Jack JOHNSON and Patricia Johnson, Respondents-Cross-Petitioners, v. CITY OF LA GRANDE, Petitioner-Cross-Respondent.

(LUBA No. 99-053;  CA A108908)

Decided: May 03, 2000

LINDER, Presiding Judge, and DEITS, Chief Judge, and KISTLER, Judge. Martin Birnbaum argued the cause and filed the brief for petitioner-cross-respondent. Mark Tipperman, La Grande, argued the cause and filed the brief for respondents-cross-petitioners. Jeffrey G. Condit, Lake Oswego, and Miller Nash LLP filed the brief amicus curiae for League of Oregon Cities.

The City of La Grande adopted a decision to annex a 155-parcel area, including respondents Johnsons' (respondents) property, without an election pursuant to ORS 222.170.   Respondents appealed to LUBA, which remanded the decision to the city.   The city petitions and respondents cross-petition for our review.   We affirm.

We begin by setting out the relevant statutes.   ORS 222.170(1) provides for annexation without an election

“if more than half of the owners of land in the territory, who also own more than half of the land in the contiguous territory and of real property therein representing more than half of the assessed value of all real property in the contiguous territory consent in writing to the annexation of their land in the territory and file a statement of their consent with the [city] legislative body * * *[.]”

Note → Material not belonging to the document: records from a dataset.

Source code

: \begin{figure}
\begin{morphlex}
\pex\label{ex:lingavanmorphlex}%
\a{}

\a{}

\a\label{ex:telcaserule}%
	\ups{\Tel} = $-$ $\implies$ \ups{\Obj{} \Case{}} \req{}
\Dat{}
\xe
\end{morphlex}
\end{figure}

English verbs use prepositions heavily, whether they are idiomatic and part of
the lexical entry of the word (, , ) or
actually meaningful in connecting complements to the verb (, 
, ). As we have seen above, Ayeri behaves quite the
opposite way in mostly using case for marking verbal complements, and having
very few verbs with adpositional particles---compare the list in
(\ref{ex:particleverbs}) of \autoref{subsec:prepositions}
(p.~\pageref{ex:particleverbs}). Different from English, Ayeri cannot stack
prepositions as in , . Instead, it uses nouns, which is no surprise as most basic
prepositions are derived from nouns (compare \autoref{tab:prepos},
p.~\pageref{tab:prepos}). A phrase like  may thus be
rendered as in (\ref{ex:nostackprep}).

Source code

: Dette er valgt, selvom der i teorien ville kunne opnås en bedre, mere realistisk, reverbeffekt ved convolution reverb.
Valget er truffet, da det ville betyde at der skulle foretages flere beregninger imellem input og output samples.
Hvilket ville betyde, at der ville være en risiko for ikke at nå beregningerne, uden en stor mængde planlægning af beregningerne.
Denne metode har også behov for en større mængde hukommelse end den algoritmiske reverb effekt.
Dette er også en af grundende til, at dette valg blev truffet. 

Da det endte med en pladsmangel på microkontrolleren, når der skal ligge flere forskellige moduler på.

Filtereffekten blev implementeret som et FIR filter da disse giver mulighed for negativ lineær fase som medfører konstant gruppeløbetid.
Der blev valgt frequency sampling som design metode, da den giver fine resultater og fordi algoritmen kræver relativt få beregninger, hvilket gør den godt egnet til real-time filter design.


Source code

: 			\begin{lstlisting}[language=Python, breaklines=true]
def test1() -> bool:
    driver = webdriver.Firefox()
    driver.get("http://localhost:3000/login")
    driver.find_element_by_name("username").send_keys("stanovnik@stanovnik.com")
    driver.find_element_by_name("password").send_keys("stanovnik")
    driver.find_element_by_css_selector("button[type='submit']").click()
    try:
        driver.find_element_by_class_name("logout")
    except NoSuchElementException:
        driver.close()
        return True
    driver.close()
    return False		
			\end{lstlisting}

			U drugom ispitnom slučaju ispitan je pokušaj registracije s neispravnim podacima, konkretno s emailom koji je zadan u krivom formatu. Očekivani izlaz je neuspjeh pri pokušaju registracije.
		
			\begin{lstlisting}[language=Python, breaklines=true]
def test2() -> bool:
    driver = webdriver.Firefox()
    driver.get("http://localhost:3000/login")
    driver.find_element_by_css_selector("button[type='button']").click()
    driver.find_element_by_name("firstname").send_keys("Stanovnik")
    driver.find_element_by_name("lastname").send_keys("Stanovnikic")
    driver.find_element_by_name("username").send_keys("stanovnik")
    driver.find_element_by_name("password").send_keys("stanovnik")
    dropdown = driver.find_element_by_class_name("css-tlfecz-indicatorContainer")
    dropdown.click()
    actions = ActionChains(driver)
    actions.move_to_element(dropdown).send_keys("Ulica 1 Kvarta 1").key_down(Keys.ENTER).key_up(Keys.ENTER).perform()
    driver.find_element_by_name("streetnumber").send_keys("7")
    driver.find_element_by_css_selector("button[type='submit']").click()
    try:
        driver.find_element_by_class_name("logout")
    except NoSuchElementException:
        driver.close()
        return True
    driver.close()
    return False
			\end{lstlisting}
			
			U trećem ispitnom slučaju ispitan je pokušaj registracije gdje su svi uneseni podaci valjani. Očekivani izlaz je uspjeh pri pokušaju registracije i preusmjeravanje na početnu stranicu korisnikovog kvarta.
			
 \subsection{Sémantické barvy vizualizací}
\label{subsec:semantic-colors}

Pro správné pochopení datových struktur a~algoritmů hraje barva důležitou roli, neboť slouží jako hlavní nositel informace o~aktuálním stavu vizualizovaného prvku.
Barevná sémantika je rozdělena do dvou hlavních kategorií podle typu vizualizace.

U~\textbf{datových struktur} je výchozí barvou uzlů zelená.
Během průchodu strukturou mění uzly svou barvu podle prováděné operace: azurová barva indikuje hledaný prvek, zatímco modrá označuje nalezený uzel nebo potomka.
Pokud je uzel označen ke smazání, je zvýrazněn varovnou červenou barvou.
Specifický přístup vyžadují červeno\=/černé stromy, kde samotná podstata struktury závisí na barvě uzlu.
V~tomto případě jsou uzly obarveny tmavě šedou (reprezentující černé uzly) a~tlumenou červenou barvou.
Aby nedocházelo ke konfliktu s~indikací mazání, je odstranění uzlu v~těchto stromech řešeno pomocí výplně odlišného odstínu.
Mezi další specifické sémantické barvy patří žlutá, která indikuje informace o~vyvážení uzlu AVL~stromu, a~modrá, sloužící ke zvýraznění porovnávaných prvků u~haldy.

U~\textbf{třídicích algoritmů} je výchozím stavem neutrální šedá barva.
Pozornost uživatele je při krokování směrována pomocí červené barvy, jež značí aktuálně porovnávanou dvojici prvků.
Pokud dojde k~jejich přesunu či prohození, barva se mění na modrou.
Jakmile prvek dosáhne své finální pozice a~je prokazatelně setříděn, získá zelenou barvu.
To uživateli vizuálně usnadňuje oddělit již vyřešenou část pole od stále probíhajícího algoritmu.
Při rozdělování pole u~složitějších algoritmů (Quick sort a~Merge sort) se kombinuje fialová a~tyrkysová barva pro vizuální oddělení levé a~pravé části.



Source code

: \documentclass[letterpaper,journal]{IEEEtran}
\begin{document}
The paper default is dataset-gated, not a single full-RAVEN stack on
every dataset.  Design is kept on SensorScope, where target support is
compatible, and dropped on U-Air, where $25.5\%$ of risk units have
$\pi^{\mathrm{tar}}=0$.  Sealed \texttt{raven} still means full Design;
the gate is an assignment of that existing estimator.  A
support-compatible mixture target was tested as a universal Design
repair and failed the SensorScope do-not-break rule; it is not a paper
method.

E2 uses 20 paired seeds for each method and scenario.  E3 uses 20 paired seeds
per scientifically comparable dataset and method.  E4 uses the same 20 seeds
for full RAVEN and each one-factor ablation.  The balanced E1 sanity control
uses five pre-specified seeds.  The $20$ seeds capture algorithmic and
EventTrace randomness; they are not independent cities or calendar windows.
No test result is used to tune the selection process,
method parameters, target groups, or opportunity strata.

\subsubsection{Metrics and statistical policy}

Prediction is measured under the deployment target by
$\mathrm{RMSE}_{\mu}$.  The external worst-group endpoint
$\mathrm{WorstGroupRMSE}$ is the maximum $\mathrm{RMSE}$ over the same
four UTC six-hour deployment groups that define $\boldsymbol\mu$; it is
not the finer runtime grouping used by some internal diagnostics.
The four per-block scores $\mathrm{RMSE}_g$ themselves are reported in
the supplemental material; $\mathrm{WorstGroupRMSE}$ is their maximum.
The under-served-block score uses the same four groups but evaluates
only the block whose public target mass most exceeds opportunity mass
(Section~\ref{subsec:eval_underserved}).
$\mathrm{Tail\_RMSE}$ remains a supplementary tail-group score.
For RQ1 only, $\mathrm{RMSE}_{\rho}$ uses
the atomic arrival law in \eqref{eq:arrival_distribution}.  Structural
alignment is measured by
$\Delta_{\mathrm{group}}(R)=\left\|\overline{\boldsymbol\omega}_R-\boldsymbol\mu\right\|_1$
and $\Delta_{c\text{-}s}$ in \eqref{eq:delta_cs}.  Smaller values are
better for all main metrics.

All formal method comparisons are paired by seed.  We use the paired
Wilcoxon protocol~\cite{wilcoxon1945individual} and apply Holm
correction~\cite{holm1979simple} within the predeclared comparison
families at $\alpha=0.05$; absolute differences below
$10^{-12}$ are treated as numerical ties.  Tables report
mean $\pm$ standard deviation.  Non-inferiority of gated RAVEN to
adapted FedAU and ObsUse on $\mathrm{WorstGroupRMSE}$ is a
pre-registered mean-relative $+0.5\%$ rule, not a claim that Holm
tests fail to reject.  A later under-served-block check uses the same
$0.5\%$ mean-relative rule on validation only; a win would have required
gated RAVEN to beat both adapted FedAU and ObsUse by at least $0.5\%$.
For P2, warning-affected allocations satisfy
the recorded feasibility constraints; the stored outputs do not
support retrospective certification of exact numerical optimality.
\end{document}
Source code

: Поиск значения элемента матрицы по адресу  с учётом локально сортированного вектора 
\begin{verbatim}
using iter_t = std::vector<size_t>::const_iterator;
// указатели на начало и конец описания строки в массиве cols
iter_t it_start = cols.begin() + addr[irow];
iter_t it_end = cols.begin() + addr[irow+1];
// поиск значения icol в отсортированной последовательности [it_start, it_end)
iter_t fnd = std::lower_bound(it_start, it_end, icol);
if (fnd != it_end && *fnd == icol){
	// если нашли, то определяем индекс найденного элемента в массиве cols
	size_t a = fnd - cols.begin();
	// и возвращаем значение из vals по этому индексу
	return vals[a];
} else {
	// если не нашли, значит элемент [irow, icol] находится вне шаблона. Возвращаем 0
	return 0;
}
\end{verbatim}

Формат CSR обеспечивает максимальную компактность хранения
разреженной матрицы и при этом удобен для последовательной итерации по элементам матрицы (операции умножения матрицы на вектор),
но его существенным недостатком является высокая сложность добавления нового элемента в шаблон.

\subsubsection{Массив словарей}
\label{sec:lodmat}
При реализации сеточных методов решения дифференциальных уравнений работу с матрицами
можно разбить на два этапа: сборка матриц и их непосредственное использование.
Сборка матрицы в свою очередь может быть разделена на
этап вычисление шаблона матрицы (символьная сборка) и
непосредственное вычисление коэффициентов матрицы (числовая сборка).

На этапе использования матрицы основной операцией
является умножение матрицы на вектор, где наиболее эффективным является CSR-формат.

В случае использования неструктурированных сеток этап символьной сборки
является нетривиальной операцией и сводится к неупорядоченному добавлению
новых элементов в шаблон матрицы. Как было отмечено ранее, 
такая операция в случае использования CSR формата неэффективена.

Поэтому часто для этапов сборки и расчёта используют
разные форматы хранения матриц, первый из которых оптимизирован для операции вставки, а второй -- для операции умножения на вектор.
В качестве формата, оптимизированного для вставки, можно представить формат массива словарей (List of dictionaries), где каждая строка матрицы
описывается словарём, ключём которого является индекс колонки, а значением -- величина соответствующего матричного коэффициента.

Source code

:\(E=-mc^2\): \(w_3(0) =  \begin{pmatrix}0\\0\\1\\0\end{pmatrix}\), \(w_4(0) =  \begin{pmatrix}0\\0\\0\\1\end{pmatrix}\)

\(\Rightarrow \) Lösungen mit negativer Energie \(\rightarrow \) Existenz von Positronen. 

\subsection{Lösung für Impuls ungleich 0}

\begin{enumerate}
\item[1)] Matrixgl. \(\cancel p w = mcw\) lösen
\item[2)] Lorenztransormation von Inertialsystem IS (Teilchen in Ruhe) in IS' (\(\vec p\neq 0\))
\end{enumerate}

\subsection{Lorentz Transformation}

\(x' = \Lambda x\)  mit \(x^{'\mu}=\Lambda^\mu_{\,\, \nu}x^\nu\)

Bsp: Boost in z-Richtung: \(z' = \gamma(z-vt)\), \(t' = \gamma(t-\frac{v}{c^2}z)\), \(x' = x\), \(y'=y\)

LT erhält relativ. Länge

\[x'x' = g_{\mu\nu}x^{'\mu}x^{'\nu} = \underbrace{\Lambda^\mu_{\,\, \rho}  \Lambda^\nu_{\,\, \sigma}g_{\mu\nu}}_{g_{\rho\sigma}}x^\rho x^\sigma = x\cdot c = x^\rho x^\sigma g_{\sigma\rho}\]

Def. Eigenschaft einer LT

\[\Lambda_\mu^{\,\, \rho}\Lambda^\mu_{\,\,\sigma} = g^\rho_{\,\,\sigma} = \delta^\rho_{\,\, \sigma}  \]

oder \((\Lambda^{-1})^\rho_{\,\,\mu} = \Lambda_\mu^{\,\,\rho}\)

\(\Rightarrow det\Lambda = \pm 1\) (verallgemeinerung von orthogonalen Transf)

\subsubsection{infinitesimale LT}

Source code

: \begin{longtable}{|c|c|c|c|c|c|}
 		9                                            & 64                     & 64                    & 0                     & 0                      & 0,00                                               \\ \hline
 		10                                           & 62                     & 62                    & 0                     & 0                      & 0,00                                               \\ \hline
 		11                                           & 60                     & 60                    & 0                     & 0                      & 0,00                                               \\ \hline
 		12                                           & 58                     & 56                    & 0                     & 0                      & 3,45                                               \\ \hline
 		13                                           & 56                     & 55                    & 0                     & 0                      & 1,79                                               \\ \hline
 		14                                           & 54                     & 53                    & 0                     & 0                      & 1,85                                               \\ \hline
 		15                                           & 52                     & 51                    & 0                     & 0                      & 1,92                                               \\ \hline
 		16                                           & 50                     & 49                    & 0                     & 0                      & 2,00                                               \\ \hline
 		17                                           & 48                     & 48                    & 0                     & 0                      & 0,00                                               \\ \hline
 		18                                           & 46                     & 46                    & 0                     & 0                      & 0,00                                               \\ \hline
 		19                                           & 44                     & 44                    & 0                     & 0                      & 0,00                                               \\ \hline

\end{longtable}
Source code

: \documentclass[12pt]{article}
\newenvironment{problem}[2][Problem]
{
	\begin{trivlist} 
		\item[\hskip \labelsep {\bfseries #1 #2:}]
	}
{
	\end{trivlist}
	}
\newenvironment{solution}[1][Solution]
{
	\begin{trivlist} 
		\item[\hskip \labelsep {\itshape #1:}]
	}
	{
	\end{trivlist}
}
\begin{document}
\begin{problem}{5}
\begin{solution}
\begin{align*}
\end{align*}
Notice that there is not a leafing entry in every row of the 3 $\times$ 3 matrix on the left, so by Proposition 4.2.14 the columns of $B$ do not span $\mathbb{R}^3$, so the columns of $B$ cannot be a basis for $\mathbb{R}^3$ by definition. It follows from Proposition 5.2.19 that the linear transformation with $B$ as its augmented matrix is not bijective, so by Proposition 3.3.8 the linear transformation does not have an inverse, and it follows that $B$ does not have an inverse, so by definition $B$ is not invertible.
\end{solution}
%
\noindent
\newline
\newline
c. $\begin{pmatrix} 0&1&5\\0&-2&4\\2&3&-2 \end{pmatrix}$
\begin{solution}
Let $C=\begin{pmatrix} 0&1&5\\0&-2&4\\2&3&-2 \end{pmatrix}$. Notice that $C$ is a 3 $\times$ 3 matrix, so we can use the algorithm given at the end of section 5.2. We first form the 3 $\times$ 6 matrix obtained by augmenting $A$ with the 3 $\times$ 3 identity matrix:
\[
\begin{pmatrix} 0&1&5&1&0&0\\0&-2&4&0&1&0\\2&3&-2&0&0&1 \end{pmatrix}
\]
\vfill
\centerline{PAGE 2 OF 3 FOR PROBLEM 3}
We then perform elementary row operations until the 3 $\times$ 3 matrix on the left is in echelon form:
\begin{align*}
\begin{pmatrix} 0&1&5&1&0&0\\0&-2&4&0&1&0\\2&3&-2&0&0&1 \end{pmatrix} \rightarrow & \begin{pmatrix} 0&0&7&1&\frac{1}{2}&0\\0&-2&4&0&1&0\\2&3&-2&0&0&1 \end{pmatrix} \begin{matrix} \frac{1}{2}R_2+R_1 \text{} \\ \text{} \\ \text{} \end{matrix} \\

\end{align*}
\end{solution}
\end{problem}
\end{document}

ORS 222.170(2) also allows property to be annexed without an election

“if a majority of the electors registered in the territory proposed to be annexed consent in writing to annexation and the owners of more than half of the land in that territory consent in writing to the annexation of their land and those owners and electors file a statement of their consent with the [city] legislative body * * *[.]”

Under ORS 222.173, the consents are valid for a period of one year, unless the period is waived in writing by the persons granting the consents.   Under ORS 222.175, a city must provide the owners or electors from whom it solicits consents with specified information, constituting what the parties describe as an “annexation plan.”   See also Skourtes v. City of Tigard, 250 Or. 537, 444 P.2d 22 (1968).

The foregoing statutes predate 1991.   That year, the legislature adopted Oregon Laws 1991, chapter 637, through which two additional relevant provisions were enacted.   The first, ORS 222.115, provides:

“A contract between a city and a landowner relating to extraterritorial provision of service and consent to eventual annexation of property of the landowner shall be recorded  and, when recorded, shall be binding on all successors with an interest in that property.”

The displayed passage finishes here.